Wherever the string "Compiled" appears in the records, return the line that holds it.

[Records from a collection]
-- Opening Marker --

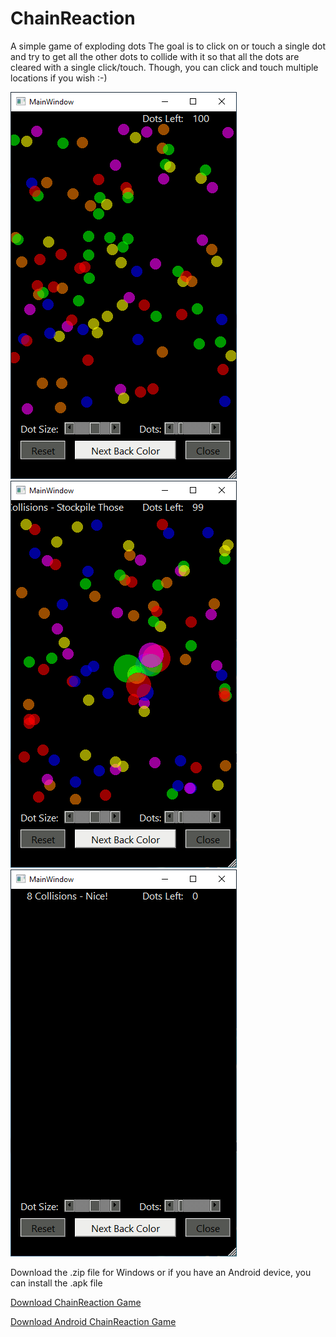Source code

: # ChainReaction
A simple game of exploding dots
The goal is to click on or touch a single dot and try to get all the other dots to collide with it so that all the dots are cleared with a single click/touch. Though, you can click and touch multiple locations if you wish :-)

![alt text](https://github.com/AFunProgrammer/ChainReaction/raw/main/Pictures/ChainReactionStart.PNG)
![alt text](https://github.com/AFunProgrammer/ChainReaction/raw/main/Pictures/ChainReactionClick.PNG)
![alt text](https://github.com/AFunProgrammer/ChainReaction/raw/main/Pictures/ChainReactionEnd.PNG)

Download the .zip file for Windows or if you have an Android device, you can install the .apk file

<p>
  <a href="https://github.com/AFunProgrammer/ChainReaction/raw/main/Compiled/ChainReaction.zip">Download ChainReaction Game</a>
</p>
<p>
  <a href="https://github.com/AFunProgrammer/ChainReaction/raw/main/Compiled/chainreaction.apk">Download Android ChainReaction Game</a>
</p>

-- Closing Marker --

→ **Output below**:
  <a href="https://github.com/AFunProgrammer/ChainReaction/raw/main/Compiled/ChainReaction.zip">Download ChainReaction Game</a>
  <a href="https://github.com/AFunProgrammer/ChainReaction/raw/main/Compiled/chainreaction.apk">Download Android ChainReaction Game</a>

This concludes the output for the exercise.